Pull each line with the string "students" from the entries.

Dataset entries
▼▼▼

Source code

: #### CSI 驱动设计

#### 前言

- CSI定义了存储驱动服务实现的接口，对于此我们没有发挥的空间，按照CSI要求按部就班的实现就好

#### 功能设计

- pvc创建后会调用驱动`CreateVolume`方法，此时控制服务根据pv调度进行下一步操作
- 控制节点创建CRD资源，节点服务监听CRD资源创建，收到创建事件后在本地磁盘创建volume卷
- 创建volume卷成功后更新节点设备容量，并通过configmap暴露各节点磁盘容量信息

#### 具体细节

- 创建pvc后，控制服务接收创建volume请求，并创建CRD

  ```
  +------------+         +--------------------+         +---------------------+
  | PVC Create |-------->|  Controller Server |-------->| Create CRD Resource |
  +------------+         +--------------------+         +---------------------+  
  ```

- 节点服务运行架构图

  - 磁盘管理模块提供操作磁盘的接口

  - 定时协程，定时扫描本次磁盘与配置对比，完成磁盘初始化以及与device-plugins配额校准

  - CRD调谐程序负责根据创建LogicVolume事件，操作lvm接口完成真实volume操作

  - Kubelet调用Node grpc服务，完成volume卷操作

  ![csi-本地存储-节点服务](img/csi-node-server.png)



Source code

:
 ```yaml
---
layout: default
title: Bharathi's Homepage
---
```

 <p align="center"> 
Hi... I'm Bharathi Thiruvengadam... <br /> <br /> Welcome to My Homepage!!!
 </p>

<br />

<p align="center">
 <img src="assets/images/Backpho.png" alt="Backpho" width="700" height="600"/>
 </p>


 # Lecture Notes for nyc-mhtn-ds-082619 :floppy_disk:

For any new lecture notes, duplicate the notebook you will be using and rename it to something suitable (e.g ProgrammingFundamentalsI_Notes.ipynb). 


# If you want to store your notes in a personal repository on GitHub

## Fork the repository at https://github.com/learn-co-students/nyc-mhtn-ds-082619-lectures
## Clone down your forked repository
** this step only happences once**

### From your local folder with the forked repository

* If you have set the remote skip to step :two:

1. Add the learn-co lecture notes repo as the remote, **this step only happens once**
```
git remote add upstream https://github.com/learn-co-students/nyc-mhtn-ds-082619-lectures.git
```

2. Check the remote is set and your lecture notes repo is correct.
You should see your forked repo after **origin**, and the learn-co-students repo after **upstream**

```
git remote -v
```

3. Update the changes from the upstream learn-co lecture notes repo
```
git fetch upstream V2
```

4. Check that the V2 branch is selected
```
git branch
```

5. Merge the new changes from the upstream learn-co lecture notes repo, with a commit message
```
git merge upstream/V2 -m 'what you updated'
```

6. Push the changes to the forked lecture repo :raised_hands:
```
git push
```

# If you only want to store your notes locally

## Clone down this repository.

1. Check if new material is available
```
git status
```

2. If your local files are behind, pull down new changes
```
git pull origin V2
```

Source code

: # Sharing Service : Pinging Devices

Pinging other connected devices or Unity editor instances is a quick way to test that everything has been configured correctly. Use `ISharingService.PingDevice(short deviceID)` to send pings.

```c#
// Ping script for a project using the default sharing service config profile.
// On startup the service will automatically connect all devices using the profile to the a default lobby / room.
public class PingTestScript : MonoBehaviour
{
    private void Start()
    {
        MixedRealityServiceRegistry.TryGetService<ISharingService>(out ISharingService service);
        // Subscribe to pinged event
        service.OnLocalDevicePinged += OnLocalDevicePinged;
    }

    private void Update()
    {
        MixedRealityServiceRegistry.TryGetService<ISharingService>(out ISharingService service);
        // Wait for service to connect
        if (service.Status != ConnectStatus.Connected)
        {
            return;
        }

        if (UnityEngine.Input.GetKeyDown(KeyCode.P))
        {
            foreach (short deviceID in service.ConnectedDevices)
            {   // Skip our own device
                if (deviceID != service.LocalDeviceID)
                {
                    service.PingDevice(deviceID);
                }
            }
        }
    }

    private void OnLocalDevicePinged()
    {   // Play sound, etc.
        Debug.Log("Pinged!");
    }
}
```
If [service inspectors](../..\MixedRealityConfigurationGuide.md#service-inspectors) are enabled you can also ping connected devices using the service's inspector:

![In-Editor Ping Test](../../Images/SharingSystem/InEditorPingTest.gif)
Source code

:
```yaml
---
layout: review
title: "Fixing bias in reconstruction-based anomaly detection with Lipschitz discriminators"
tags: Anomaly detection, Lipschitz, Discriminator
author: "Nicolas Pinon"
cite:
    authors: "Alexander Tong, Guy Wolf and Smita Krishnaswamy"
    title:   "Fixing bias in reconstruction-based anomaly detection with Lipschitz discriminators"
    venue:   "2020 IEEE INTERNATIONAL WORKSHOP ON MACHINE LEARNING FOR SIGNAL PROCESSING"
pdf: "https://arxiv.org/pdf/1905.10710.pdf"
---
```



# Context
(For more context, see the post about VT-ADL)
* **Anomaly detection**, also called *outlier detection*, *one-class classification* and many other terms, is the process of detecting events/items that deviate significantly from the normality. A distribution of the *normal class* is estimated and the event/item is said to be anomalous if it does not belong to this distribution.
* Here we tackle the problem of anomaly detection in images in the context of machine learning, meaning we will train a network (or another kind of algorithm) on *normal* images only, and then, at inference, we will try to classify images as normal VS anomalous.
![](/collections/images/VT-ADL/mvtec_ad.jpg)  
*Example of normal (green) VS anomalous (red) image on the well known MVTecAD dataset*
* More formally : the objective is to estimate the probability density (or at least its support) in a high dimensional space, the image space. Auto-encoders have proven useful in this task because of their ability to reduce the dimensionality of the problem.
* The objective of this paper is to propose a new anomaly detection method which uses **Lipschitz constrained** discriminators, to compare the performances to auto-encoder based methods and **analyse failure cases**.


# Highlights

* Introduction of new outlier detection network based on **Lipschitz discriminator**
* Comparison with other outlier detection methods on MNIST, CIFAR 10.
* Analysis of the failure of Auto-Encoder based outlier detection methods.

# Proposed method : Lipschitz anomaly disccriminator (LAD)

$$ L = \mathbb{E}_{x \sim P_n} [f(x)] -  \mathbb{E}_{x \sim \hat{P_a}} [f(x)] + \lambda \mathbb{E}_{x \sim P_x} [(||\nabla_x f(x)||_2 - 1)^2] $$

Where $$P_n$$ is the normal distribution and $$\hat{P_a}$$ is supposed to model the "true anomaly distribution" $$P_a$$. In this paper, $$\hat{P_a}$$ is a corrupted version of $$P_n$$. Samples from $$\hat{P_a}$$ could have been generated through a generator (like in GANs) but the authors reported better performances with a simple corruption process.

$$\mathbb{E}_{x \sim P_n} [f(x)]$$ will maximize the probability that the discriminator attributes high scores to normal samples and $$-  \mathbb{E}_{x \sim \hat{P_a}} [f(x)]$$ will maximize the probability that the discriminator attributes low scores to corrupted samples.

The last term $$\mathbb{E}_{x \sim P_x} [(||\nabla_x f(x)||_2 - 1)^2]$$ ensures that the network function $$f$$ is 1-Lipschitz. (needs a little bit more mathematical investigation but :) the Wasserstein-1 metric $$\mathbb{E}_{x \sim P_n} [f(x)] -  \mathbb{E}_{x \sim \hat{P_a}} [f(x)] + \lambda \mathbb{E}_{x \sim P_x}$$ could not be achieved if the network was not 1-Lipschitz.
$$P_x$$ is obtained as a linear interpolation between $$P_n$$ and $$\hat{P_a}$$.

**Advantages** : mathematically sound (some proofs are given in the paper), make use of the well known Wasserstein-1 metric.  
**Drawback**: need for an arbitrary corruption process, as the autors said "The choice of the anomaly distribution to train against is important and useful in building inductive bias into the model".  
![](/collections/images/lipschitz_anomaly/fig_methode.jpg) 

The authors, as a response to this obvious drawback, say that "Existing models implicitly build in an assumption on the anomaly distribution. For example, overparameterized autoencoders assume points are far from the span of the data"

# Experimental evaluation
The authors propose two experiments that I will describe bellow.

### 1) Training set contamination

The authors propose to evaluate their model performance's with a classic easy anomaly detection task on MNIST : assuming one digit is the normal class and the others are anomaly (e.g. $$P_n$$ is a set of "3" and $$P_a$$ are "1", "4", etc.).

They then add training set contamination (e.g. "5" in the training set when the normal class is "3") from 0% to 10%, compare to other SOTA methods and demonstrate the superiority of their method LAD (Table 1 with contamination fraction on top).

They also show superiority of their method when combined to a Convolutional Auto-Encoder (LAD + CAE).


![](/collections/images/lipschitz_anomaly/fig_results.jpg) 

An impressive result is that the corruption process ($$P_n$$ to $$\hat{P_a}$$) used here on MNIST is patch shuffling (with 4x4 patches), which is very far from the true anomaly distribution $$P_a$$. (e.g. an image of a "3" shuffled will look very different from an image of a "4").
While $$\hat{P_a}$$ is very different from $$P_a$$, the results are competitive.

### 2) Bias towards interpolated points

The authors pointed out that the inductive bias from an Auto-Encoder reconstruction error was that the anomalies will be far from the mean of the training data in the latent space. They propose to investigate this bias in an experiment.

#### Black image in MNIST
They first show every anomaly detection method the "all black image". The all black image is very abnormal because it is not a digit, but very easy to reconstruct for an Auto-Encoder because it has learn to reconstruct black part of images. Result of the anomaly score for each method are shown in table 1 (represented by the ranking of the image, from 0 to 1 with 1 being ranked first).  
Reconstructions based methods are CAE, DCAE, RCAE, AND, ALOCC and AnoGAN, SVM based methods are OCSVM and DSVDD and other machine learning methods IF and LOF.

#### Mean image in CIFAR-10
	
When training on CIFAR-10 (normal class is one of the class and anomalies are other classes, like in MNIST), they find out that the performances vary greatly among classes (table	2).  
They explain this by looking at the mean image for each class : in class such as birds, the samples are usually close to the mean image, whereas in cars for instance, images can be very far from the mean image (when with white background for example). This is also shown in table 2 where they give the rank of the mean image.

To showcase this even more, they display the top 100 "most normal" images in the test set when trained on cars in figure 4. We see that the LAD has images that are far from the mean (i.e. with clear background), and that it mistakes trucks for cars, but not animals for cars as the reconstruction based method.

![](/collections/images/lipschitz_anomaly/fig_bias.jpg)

▲▲▲

### Expected output
## Fork the repository at https://github.com/learn-co-students/nyc-mhtn-ds-082619-lectures
git remote add upstream https://github.com/learn-co-students/nyc-mhtn-ds-082619-lectures.git
You should see your forked repo after **origin**, and the learn-co-students repo after **upstream**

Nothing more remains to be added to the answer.